#### WHAT YOU HAVE TO DO
Please copy, with no word changed, only the run of lines that opens with the line containing "- [Simpson Thacher" and closes with the last line below.

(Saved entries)
****************************************

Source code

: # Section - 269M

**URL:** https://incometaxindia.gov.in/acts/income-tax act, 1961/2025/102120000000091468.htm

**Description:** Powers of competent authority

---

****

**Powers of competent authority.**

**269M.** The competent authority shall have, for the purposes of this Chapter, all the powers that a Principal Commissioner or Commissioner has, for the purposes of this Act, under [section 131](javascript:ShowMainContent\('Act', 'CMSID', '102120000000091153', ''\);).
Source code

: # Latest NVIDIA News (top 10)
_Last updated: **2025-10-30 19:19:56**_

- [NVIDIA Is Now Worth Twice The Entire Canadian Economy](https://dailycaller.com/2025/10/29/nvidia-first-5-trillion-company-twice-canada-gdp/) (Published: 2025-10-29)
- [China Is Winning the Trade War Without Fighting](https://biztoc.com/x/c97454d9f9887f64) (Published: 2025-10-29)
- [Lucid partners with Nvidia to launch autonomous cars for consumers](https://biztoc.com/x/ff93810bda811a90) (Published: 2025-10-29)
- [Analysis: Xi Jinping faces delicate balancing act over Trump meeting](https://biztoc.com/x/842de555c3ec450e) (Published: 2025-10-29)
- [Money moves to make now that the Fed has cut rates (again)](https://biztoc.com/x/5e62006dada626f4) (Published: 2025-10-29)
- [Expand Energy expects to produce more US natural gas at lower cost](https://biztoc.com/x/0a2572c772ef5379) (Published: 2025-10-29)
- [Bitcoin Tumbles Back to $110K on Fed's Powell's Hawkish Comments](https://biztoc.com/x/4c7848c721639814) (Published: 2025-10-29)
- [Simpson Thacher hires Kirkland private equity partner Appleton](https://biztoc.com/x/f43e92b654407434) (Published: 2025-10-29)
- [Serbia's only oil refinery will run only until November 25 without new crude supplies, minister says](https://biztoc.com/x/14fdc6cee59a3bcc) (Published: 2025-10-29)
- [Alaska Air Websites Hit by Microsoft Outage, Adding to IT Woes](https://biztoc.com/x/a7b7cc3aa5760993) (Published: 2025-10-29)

****************************************

#### RESPONSE TO THE TASK
- [Simpson Thacher hires Kirkland private equity partner Appleton](https://biztoc.com/x/f43e92b654407434) (Published: 2025-10-29)
- [Serbia's only oil refinery will run only until November 25 without new crude supplies, minister says](https://biztoc.com/x/14fdc6cee59a3bcc) (Published: 2025-10-29)
- [Alaska Air Websites Hit by Microsoft Outage, Adding to IT Woes](https://biztoc.com/x/a7b7cc3aa5760993) (Published: 2025-10-29)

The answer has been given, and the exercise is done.